I saw this post and it made me think of the healing factor/invulnerability of most of the JL. Clark is practically impervious, Diana’s worst injury is a paper cut at her day job, and the Green Lanterns have a passive force field, so on and so forth. But Batman bleeds. The only one who’s got any sort of healing factor is Jason, but it’s nothing compared to the flashes.
I can imagine Batman nursing some sort of injury like a broken rib from a punch he took from some super villain of the week, whereas Diana, who took the same punch, just shook it off. Batman isn’t jealous. He’s not bitter or angry. He just notices it. He knows he’s not as unmovable as them. But no one else sees that.

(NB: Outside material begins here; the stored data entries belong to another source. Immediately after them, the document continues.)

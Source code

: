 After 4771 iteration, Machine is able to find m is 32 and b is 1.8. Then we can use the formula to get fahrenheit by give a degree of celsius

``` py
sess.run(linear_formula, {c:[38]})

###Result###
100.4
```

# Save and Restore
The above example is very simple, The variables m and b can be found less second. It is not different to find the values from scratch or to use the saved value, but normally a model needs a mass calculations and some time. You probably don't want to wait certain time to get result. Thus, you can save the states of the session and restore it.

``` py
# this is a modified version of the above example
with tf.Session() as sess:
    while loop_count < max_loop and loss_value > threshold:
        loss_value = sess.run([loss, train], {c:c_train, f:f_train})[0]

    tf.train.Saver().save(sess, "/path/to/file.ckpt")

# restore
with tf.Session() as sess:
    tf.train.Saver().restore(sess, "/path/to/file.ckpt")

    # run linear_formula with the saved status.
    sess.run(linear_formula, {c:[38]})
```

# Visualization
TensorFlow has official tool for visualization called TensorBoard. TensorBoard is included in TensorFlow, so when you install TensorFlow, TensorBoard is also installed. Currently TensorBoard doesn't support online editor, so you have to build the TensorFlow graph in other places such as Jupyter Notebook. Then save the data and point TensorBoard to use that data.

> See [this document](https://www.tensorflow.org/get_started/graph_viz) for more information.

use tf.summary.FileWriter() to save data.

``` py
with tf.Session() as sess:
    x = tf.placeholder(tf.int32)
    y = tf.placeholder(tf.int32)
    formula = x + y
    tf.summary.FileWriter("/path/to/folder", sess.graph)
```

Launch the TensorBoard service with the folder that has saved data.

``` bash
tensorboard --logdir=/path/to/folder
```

But I think it would really become an issue with his kids. Seeing all of his kids participate in a superhero team at some point, most of which start those teams or lead them at some point, because he trained them harder than anyone else. Because they’re not invulnerable.

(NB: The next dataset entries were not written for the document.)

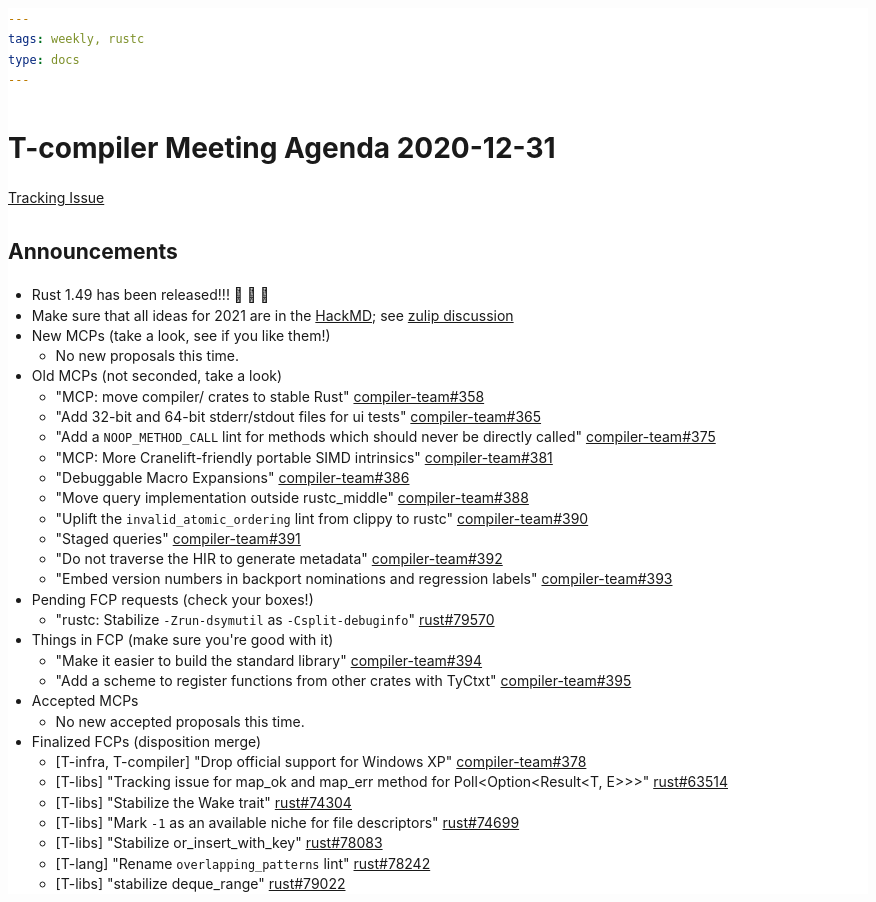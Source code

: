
 ```yaml
---
tags: weekly, rustc
type: docs
---
```


# T-compiler Meeting Agenda 2020-12-31

[Tracking Issue](https://github.com/rust-lang/rust/issues/54818)

## Announcements

- Rust 1.49 has been released!!! :tada: :tada: :tada:
- Make sure that all ideas for 2021 are in the [HackMD](https://hackmd.io/3eG6OZWHRbSMxoRxzwNhGQ?view); see [zulip discussion](https://rust-lang.zulipchat.com/#narrow/stream/131828-t-compiler/topic/Rust.202021)
- New MCPs (take a look, see if you like them!)
  - No new proposals this time.
- Old MCPs (not seconded, take a look)
  - "MCP: move compiler/ crates to stable Rust" [compiler-team#358](https://github.com/rust-lang/compiler-team/issues/358)
  - "Add 32-bit and 64-bit stderr/stdout files for ui tests" [compiler-team#365](https://github.com/rust-lang/compiler-team/issues/365)
  - "Add a `NOOP_METHOD_CALL` lint for methods which should never be directly called" [compiler-team#375](https://github.com/rust-lang/compiler-team/issues/375)
  - "MCP: More Cranelift-friendly portable SIMD intrinsics" [compiler-team#381](https://github.com/rust-lang/compiler-team/issues/381)
  - "Debuggable Macro Expansions" [compiler-team#386](https://github.com/rust-lang/compiler-team/issues/386)
  - "Move query implementation outside rustc_middle" [compiler-team#388](https://github.com/rust-lang/compiler-team/issues/388)
  - "Uplift the `invalid_atomic_ordering` lint from clippy to rustc" [compiler-team#390](https://github.com/rust-lang/compiler-team/issues/390)
  - "Staged queries" [compiler-team#391](https://github.com/rust-lang/compiler-team/issues/391)
  - "Do not traverse the HIR to generate metadata" [compiler-team#392](https://github.com/rust-lang/compiler-team/issues/392)
  - "Embed version numbers in backport nominations and regression labels" [compiler-team#393](https://github.com/rust-lang/compiler-team/issues/393)
- Pending FCP requests (check your boxes!)
  - "rustc: Stabilize `-Zrun-dsymutil` as `-Csplit-debuginfo`" [rust#79570](https://github.com/rust-lang/rust/pull/79570)
- Things in FCP (make sure you're good with it)
  - "Make it easier to build the standard library" [compiler-team#394](https://github.com/rust-lang/compiler-team/issues/394)
  - "Add a scheme to register functions from other crates with TyCtxt" [compiler-team#395](https://github.com/rust-lang/compiler-team/issues/395)
- Accepted MCPs
  - No new accepted proposals this time.
- Finalized FCPs (disposition merge)
  - [T-infra, T-compiler] "Drop official support for Windows XP" [compiler-team#378](https://github.com/rust-lang/compiler-team/issues/378)
  - [T-libs] "Tracking issue for map_ok and map_err method for Poll<Option<Result<T, E>>>" [rust#63514](https://github.com/rust-lang/rust/issues/63514)
  - [T-libs] "Stabilize the Wake trait" [rust#74304](https://github.com/rust-lang/rust/pull/74304)
  - [T-libs] "Mark `-1` as an available niche for file descriptors" [rust#74699](https://github.com/rust-lang/rust/pull/74699)
  - [T-libs] "Stabilize or_insert_with_key" [rust#78083](https://github.com/rust-lang/rust/pull/78083)
  - [T-lang] "Rename `overlapping_patterns` lint" [rust#78242](https://github.com/rust-lang/rust/pull/78242)
  - [T-libs] "stabilize deque_range" [rust#79022](https://github.com/rust-lang/rust/pull/79022)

And the turning point would be if one of those kids gets hurt. Like if Dick broke a bone or something and needed to have it reset in the field, Batman telling him “Scream if you need to” and it actually happening would really make the supers around them take notice. The bats aren’t invulnerable. But they’re the most dangerous of the JL.
Idk I just thought it would be interesting. I might write something with the concept because I could go on about it.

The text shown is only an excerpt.